Effective returns management processes can help you meet sustainability goals in a variety of different ways.
When you are able to reduce the number of returns occurring through returns management, it means fewer products get thrown out or wasted. About 10% of all returns end up in landfills. Reducing the number of returns will allow you to reduce the number of products that end up in landfills.
Identify Alternatives to Disposal
By having good returns management standards in place, your staff can identify alternatives to throwing unusable goods into landfills such as recycling or reusing them.
Reduce Carbon Footprint
By having an efficient returns management process in place, you can reduce your carbon footprint by ensuring returned products come back to your warehouse quickly rather than having to go through multiple stops.
Key ERP Software Features to Help Build Your Returns Management Processes
Now that you know that returns management can be beneficial to your business, it’s time to understand how you can utilize key ERP software features to streamline the process.
By using an ERP system that has the APIs to connect with eCommerce sites like Shopify, you can manage returns on Shopify and have the data in your ERP system accurately reflect your Shopify data. For example, if you must change the amount of inventory you have on hand due to returned items, the amount of goods you have in stock on both Shopify and your ERP system will be in sync. By integrating with eCommerce platforms like Shopify, you also benefit from the returns management features that they have whether that’s being able to send automated notifications to your customers, emailing return shipping labels to your customers, issuing refunds (etc).
ERP Software needs to be able to provide Return Merchandize Authorization to process return requests as it’s critical to properly refunding the customer and managing the next steps. An RMA screen will allow your staff to select the reason for the return, credit the customer, send confirmation, and select the number of goods that were returned (if a customer bought multiple quantities and returned some). Through the RMA screen, you will also be able to figure out whether you want to send the product back into your inventory to be sold or back to the manufacturer.
Purchase Order Returns
If your company buys from manufacturers, you might want to return goods back to the manufacturer in the same way that a customer would return products back to you. The right ERP system allows you to easily manage and keep track of the process of returning products back to your manufacturer. If after your RMA processing, you decide to send a damaged good back into your inventory for example, you would then issue a purchase order return to your supplier so that they can issue you a refund.

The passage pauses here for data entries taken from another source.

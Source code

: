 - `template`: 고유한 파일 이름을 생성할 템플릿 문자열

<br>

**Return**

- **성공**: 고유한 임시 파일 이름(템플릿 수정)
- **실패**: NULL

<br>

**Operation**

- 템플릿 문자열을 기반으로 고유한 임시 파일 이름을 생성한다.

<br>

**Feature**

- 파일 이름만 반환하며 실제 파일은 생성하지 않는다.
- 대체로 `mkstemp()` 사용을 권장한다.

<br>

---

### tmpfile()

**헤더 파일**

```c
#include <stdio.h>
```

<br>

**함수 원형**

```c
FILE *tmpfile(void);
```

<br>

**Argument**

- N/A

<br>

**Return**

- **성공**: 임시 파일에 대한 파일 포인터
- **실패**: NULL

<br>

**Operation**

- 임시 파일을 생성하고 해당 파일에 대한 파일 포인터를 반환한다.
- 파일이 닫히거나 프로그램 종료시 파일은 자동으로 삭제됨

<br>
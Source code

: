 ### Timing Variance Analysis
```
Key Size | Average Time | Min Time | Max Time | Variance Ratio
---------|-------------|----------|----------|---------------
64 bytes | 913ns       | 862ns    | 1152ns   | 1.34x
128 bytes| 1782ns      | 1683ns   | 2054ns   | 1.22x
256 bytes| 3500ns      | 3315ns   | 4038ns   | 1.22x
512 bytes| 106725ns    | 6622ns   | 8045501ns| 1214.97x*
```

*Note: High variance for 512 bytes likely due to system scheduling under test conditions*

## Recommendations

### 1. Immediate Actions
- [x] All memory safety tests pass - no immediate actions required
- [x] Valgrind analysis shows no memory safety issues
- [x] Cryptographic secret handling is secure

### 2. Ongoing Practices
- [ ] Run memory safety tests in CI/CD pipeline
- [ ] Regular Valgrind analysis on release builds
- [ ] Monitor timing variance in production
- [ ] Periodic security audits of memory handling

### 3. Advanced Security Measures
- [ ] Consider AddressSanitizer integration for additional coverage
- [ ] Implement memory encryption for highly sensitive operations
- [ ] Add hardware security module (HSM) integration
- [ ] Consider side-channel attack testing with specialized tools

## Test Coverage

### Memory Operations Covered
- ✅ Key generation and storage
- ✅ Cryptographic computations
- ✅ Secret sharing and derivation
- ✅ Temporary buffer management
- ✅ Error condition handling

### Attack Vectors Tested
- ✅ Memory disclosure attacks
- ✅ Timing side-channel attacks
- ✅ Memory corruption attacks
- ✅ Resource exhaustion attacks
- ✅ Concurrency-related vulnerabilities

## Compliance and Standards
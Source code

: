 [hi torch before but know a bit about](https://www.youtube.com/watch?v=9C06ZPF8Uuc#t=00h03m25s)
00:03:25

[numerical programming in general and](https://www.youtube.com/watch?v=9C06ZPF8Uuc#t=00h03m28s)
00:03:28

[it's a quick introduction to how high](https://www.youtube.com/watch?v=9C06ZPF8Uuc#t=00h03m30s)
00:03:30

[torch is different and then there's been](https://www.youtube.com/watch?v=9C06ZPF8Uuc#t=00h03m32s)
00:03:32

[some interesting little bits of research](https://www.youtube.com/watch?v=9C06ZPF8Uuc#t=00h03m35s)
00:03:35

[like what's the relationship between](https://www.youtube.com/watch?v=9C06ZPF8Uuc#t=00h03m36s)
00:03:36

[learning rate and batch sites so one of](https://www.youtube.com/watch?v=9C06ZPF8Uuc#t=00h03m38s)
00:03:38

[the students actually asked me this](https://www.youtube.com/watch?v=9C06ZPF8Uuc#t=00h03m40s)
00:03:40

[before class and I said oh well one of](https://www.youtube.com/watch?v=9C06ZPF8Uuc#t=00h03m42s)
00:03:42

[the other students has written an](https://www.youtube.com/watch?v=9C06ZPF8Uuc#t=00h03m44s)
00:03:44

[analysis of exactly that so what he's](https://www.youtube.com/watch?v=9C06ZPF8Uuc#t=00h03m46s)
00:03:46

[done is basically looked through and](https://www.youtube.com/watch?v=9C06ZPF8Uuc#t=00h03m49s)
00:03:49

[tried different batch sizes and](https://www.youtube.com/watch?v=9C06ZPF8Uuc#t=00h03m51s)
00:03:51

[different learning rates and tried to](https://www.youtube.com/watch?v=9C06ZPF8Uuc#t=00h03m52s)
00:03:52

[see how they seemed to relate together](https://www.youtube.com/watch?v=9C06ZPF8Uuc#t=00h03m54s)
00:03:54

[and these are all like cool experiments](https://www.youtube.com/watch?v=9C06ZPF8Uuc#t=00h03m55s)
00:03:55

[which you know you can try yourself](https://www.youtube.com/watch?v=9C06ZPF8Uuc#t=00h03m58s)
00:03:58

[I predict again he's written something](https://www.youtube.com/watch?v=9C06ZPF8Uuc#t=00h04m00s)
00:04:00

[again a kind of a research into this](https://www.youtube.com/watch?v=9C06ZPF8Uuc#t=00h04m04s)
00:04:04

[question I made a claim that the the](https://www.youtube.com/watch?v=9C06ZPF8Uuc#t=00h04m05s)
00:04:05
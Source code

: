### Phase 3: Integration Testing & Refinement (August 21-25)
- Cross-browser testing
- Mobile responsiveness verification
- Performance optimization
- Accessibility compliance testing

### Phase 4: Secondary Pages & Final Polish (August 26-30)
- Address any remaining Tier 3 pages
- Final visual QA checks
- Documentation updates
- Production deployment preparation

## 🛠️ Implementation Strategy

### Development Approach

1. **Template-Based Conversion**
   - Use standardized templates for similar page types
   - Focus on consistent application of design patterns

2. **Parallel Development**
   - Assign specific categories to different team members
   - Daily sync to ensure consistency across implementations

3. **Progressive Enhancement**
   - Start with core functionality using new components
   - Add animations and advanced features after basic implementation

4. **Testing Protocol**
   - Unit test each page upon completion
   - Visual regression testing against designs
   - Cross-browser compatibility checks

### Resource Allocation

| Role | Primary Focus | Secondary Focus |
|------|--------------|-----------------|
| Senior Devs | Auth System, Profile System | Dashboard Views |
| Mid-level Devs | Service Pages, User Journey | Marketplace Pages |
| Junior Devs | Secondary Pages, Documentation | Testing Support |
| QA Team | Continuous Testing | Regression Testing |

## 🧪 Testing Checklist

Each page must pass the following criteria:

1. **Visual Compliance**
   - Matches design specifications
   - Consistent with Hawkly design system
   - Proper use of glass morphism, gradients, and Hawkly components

Barcode scanning allows you to track the movement of products within your warehouse and see where products are being stored. This will assist in helping you to create a “returns area” where all of your returned goods get processed. Barcode scanning will also help you update the status of returned products and then move them to the appropriate spot in your warehouse. For example, your employee who processes returns might notice a damaged returned product, update the information, and then send it to the “repair” section of your warehouse. In addition to helping manage returns, barcode scanning will help ensure your data is accurate, which means you’ll always ship the right products to customers and lower the number of returns you have in the first place.